Just for fun, here’s a quick-and-dirty Python script (working with the Master-Index.xml), which gives the directories sorted by filecount in descending order:

import xml.etree.ElementTree as et

tree = et.parse('Master-Index.xml')
root = tree.getroot()

dirfilecounts = {}

for d in root.findall('directory'):
    dirname = d.find('name').text
    filecount = int(d.find('filecount').text)
    dirfilecounts[dirname] = filecount

print(sorted(dirfilecounts.items(), key = lambda item: item[1], reverse = True))

The top 10 results are:

  1. (‘if-archive/games/competition2015/GROWBOTICS’, 971)
  2. (‘if-archive/games/zcode’, 730)
  3. (‘if-archive/solutions’, 463)
  4. (‘if-archive/games/twine’, 460)
  5. (‘if-archive/games/competition2014/Milk Party Palace/MilkPalace_Finished_v132_Data’, 430)
  6. (‘if-archive/games/pc’, 419)
  7. (‘if-archive/games/appleII/eamon/guild/dsk/dos33’, 264)
  8. (‘if-archive/games/tads’, 253)
  9. (‘if-archive/rec.arts.int-fiction’, 249)
  10. (‘if-archive/games/appleII/eamon/guild/original/dos33’, 248)
    tied with
    (‘if-archive/games/glulx’, 248)

(This does not take into regard directories where a lot of files might be spread out over a lot of subdirectories with only a few files in each subdir, but as I said, it’s just for fun and quick-and-dirty.)

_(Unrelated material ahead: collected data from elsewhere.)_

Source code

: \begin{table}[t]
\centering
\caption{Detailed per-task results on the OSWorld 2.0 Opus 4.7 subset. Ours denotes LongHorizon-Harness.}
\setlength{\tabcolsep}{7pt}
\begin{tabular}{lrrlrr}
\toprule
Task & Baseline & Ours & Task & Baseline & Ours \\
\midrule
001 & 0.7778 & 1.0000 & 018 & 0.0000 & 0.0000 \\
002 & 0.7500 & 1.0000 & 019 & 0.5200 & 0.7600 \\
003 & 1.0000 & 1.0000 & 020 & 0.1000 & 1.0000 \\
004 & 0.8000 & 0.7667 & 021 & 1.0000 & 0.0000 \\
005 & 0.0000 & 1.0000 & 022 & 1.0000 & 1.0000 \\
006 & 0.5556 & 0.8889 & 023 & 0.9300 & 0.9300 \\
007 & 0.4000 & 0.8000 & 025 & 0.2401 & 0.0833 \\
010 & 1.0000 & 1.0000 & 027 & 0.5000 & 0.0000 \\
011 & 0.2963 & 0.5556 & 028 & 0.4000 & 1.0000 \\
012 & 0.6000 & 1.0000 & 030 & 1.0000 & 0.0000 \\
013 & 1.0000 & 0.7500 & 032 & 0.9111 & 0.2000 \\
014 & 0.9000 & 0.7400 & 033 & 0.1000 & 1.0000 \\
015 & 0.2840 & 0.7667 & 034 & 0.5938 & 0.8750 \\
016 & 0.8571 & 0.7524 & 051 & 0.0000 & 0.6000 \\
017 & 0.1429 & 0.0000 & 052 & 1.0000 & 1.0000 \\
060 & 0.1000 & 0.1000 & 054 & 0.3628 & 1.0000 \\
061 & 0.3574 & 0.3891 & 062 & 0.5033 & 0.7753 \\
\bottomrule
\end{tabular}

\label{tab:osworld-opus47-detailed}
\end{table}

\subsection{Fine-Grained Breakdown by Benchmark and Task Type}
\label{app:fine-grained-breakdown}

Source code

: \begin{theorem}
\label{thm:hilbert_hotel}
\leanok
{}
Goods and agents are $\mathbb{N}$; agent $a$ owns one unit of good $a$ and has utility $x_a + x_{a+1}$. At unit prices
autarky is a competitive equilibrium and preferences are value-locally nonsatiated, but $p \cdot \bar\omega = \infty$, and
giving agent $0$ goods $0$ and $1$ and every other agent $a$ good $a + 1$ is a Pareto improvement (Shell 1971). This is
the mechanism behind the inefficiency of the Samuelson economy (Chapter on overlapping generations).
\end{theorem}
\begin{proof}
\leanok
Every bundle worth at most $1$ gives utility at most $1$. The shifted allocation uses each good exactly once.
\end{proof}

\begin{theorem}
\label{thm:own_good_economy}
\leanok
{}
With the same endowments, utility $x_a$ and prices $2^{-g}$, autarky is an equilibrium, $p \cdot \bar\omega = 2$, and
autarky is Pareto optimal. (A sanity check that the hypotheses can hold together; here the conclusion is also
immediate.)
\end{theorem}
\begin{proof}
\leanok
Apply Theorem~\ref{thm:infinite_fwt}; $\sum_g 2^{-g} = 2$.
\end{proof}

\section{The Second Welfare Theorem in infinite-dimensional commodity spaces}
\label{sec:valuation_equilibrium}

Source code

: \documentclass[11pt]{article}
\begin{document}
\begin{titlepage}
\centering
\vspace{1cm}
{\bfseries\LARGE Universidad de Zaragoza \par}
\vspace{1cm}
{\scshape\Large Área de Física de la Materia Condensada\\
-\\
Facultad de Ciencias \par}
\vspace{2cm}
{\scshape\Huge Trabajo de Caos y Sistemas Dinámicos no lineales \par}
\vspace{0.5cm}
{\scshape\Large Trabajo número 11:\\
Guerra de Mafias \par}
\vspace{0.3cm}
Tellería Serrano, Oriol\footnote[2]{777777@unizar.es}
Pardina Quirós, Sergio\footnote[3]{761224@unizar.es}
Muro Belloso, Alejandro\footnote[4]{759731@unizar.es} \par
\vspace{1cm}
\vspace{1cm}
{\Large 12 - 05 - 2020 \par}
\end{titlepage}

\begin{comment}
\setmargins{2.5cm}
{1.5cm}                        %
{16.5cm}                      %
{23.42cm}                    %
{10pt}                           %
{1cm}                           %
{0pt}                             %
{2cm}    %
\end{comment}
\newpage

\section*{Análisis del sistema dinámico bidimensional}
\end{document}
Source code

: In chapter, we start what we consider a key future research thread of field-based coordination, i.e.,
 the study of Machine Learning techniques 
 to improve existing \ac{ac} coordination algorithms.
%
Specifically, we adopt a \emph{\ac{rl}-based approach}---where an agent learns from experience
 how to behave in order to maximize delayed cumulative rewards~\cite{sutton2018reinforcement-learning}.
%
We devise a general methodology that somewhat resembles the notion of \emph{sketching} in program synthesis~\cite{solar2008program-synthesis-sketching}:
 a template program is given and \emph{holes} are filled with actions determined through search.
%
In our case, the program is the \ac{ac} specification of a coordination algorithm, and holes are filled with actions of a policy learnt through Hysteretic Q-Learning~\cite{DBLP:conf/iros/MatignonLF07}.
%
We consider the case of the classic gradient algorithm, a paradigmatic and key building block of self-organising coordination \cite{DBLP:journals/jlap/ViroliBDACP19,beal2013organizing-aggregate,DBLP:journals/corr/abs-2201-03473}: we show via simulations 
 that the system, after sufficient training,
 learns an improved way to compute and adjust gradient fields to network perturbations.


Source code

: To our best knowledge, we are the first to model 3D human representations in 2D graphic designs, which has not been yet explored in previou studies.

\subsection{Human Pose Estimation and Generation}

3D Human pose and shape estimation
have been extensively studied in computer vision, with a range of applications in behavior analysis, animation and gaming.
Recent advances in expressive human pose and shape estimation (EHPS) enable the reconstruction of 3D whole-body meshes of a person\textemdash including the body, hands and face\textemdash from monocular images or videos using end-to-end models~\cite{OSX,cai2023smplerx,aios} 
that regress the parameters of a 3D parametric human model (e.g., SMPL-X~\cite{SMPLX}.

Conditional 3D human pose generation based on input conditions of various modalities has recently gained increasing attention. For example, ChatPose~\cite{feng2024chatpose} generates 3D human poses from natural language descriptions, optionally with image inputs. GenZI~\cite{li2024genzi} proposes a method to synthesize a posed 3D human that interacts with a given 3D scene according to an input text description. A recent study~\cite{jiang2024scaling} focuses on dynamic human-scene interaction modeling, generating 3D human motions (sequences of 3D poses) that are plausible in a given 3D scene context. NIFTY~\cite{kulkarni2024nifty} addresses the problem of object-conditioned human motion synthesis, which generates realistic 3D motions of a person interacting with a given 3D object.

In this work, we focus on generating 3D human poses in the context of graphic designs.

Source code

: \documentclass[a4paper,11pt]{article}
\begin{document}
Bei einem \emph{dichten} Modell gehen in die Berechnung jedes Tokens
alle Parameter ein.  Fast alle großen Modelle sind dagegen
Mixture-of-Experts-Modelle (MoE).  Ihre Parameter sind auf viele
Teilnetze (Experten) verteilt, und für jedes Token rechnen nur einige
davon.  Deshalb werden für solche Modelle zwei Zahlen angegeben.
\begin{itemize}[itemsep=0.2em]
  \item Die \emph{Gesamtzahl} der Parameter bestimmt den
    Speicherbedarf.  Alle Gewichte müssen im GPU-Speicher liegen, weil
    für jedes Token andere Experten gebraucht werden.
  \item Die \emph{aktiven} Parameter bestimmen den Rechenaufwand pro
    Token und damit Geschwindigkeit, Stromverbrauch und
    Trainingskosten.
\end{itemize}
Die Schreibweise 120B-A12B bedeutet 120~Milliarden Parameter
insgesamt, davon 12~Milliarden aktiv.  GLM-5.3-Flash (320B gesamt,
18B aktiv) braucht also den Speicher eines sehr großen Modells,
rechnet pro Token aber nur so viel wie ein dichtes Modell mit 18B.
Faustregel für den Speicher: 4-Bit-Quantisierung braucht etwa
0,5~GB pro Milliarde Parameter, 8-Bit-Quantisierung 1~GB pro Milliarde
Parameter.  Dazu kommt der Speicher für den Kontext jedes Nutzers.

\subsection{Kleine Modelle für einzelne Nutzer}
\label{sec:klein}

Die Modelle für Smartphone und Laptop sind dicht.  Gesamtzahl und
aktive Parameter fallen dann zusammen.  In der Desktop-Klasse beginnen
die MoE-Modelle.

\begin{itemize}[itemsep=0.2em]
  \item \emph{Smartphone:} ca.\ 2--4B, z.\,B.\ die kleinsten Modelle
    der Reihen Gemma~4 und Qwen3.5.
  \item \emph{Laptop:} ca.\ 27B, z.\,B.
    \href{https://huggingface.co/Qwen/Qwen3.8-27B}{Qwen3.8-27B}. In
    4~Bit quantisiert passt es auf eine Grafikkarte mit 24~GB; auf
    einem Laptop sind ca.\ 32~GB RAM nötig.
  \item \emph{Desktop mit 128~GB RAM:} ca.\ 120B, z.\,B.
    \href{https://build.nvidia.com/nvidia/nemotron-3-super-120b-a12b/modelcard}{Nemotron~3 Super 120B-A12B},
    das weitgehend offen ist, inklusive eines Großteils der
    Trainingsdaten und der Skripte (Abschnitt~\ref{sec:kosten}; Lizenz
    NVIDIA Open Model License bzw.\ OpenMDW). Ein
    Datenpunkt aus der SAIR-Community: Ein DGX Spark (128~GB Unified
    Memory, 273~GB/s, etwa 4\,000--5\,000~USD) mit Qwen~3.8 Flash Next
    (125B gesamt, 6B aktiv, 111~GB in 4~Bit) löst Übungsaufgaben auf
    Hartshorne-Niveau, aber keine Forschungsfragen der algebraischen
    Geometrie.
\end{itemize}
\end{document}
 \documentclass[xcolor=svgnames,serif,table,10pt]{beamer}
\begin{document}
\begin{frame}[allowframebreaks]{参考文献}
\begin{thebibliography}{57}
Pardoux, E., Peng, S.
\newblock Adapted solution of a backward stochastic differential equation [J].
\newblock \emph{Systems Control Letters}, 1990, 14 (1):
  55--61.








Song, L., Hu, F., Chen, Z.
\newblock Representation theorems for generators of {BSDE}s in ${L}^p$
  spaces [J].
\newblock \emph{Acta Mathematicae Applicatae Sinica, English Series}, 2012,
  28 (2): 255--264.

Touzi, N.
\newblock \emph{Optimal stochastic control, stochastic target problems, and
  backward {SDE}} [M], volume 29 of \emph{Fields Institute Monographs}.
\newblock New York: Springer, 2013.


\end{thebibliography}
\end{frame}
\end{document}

If we had archived URA Winner in its original state, it would have more than doubled the number of files overnight. So we didn’t.

(There are scripts that iterate through all the files, generating Master-Index.xml and so on. We’re not going to declare a hard limit, but it’s worth keeping an eye on the file list and avoiding unnecessary bloat.)

1 Like